# Cleaning Baseboard Hotwater Fins



## RCrosby257 (Jan 24, 2011)

Looking for a good way to clean the aluminum fins on my baseboard heating pipes. I have an air compressor which I'm sure would do a great job of blasting out all the dust and cat hair, but that would end up depositing it all over the rooms. I've vacuumed in the past, but it's hard to really get between those fins.
Thinking to combine the vac with the air compressor and trying to blow stuff free and into the vacuum nossle path.
Good idea? Other suggestions?
Thanks,
Rob


----------



## Thurman (Feb 9, 2009)

We certainly don't have those here in S.W. GA. but I'm familiar with what they are as my daughter lives in Alaska. I would _think_ that air pressure, albeit low air pressure, would blow out the fins to clean them and then a good vacuum to clean up the blow-out stuff and finish off the fins. Or you could do as we do our A/C units outside here: Just use a water hose to "blow" out that coils on our units from the inside out. :thumbup:


----------



## RCrosby257 (Jan 24, 2011)

*Cleaning Hot Water Heat Fins*

Thurman,
Thanks for your thoughts. Right now the temp in Maine is in the low '90's and it feels like it could be SW GA! Operative word on the AC solution is "outside". Don't think my wife would go for hosing things down inside!:no:
I'll likely start with low pressure and the vacuum hose nearby and we'll see how it goes.

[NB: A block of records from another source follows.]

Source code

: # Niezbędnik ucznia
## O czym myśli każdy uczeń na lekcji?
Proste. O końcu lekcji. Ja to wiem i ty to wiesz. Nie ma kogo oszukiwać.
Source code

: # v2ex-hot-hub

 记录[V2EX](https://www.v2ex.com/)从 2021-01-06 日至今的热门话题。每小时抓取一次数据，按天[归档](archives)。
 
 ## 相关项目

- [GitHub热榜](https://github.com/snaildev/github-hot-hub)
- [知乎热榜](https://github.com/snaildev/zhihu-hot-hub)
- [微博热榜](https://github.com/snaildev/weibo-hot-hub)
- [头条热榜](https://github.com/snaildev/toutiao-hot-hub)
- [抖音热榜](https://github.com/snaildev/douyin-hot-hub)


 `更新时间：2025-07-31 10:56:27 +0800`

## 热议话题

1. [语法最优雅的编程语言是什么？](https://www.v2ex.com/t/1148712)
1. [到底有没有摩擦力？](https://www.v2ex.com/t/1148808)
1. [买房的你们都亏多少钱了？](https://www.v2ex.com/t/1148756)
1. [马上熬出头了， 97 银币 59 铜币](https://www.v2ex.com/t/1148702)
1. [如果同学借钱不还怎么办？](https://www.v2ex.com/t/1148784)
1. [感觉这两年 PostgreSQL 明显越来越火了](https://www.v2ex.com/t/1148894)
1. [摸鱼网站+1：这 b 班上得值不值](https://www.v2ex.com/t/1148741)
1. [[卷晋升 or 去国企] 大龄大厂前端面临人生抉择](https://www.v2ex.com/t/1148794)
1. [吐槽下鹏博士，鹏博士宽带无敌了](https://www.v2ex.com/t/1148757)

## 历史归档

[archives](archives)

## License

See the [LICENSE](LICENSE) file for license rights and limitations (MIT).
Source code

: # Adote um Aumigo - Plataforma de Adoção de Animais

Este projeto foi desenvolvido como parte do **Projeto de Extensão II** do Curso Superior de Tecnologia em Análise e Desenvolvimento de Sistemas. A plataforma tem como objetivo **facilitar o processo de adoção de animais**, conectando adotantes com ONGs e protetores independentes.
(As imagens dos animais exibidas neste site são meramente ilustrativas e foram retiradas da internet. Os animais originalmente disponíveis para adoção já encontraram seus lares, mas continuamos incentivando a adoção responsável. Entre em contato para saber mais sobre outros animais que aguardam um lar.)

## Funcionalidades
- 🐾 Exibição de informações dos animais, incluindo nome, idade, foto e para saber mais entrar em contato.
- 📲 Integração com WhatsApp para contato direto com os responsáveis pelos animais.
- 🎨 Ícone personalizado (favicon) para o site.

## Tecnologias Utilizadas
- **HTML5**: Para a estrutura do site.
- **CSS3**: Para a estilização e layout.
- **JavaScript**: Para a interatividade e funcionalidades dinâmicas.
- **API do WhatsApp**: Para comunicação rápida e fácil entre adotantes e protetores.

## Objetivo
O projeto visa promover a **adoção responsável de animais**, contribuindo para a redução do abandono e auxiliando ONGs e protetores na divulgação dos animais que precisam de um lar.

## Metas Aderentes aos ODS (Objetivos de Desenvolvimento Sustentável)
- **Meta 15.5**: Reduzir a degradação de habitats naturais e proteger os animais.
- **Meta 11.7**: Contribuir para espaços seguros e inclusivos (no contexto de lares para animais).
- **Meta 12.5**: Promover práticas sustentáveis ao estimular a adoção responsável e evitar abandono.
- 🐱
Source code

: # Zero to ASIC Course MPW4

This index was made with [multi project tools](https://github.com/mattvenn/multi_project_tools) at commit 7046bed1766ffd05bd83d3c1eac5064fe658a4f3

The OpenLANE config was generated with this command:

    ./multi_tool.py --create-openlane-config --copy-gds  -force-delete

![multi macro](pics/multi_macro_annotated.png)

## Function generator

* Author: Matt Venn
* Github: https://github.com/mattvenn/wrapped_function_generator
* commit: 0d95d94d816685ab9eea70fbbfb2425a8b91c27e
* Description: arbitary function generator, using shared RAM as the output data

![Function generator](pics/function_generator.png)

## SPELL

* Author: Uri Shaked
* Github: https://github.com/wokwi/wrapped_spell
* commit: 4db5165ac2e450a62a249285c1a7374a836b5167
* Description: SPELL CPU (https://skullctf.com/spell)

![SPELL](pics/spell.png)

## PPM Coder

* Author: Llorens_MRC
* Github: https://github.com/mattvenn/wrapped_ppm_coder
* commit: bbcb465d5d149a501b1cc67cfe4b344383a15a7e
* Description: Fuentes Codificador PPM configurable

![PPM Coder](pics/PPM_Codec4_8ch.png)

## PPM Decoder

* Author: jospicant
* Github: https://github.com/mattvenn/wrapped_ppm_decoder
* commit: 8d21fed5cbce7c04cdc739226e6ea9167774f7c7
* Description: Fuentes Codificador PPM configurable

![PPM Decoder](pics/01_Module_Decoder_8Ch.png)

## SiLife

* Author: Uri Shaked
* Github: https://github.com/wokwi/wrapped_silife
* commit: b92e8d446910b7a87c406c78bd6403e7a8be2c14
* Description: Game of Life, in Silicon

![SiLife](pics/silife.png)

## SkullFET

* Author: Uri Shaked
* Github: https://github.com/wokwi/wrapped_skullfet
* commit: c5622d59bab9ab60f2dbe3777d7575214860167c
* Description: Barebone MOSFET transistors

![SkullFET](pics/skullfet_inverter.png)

I'll let you know.
Rob
Alaska, eh? Southeast was my home for about 20 years. Have to get back some day for a visit. They tell me things have changed; at least until you get outside of town.


----------



## user1007 (Sep 23, 2009)

They make brushes to get at those fins after which you should have no trouble following behind with a shop vac. You may have to check with an HVAC supplier though. Or shop online.


----------



## FlyingHammer (Jun 22, 2009)

Just don't use oven cleaner. It's caustic, and will damage the aluminum. (made that mistake once upon a time)


----------



## Makoman16 (Jul 18, 2011)

RCrosby257 said:


> Thinking to combine the vac with the air compressor and trying to blow stuff free and into the vacuum nossle


In my experience, combining the two seems to yield the best result. Using the vac only doesn't get all the junk out; using the compressor makes a huge mess. Combining the two gets all the junk and it doesn't blow all over the room. I even take the time to straighten the bent fins with a screwdriver and/or needlenose pliers to achieve maximum efficiency.


----------



## RCrosby257 (Jan 24, 2011)

*Cleaning Baseboard Fins*

Thanks all, for the advice. Local vac shop has a brush with long thin bristle and I'll try that along with the air compressor. Good idea, too, to straighten fins as I go. So obvious that I likely wouldn't have thought of it!
I'll let y'all know how it goes, but don't hold your breath. It may be a fall project!
:laughing:


----------